Visitare Monticchio, cittadina della Basilicata nota per i suoi laghi.

Monticchio è una frazione del Comune di Rionero in Vulture, in provincia di Potenza. La zona sorge a ridosso del monte Vulture, antico vulcano dell’Appennino Meridionale.

La zona, famosa per i suoi laghi vulcanici all’interno della riserva naturale a ridosso dei comuni di Rionero e di Atella.
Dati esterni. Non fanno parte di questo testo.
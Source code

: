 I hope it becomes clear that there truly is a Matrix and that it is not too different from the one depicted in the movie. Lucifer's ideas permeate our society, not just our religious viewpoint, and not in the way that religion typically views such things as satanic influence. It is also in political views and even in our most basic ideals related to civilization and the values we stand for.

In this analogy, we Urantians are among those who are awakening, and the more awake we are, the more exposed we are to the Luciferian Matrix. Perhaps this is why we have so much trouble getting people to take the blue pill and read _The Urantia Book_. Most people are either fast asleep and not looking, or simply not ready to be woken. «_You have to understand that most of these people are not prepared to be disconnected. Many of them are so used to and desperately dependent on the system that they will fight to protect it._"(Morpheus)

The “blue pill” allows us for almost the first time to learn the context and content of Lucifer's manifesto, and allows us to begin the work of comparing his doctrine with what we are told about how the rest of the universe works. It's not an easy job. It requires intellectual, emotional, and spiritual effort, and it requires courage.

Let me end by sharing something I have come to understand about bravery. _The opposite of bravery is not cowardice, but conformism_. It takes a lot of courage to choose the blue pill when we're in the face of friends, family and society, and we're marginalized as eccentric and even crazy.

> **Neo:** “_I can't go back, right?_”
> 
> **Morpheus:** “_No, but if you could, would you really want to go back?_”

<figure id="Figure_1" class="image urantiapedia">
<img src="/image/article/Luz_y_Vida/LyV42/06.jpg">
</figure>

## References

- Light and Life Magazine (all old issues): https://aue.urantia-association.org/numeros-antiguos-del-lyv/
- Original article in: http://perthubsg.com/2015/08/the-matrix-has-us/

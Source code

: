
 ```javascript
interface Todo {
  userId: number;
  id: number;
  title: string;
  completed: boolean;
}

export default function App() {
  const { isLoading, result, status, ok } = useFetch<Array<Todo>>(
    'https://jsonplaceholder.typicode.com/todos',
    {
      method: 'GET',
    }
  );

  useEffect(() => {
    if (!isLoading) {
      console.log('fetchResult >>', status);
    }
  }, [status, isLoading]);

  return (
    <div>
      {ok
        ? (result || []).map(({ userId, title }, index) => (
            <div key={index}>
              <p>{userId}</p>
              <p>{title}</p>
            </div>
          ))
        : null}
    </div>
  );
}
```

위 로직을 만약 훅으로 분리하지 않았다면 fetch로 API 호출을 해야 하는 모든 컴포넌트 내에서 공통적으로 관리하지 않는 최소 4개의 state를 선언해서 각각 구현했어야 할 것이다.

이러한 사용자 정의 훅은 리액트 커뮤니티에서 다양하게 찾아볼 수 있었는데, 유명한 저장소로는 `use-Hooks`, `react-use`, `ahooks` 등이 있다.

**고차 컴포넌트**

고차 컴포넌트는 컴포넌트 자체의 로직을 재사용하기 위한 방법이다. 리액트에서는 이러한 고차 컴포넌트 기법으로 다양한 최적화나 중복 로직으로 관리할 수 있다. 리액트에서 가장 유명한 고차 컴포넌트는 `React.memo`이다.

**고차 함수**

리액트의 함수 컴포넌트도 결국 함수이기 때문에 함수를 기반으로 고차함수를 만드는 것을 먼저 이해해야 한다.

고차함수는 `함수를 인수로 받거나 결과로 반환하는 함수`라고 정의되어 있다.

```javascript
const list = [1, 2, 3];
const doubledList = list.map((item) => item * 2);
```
La zona di Monticchio è divisa in 3 aree, Monticchio Bagni e Monticchio Laghi e Monticchio Sgarroni. In questa zona ci sono diverse strutture ricettive, il flusso turistico più importante in questa zona si registra in primavera e in estate con la visita ai laghi.

I laghi di Monticchio

I Laghi  di Monticchio occupano i crateri dell’antico vulcano, intorno c’è una ricca vegetazione di faggi, castagni, ontani, aceri e frassini, il paesaggio di questi luoghi è molto suggestivo con un forte contrasto cromatico tra il verde e il blù. I Laghi di origine vulcanica sono il Lago Grande, che copre circa 38 ettari e il Lago Piccolo, di circa 16 ettari.

Per la presenza di pietrisco i laghi hanno una caratteristica colorazione verdastra. Trattandosi di una zona protetta dove la pesca è vietata, nelle acque dei laghi ci sono diverse specie, come carpe, persici reali, trote, capitoni e cavedani,.Tra le alborelle c’è una specie unica in Italia che ha trovato il suo habitat naturale in questi laghi, l’Alborella Vulturina.

Per quanto riguarda la fauna in questa zona vivono diverse specie rare e protette, la più importante è la farfalla notturna della Acanthobrahmaea Europaea, specie rarissima di falena. In quest’area protetta si è sviluppato negli ultimi anni un turismo naturalistico, diverse sono le aree attrezzate per i camping, i sentieri per le passeggiate e le escursioni in quota sull’antico vulcano del Vulture.

Acanthobrahmaea Europaea

Acanthobrahmaea Europaea

In questo splendido paesaggio sorgono l’Abazzia di Sant’Ippolito, del XII Secolo originariamente fondata dai Basiliani e l’Abazzia di San Michele che ospitava i monaci benedettini, che custodisce al suo interno preziosi affreschi del XI Secolo.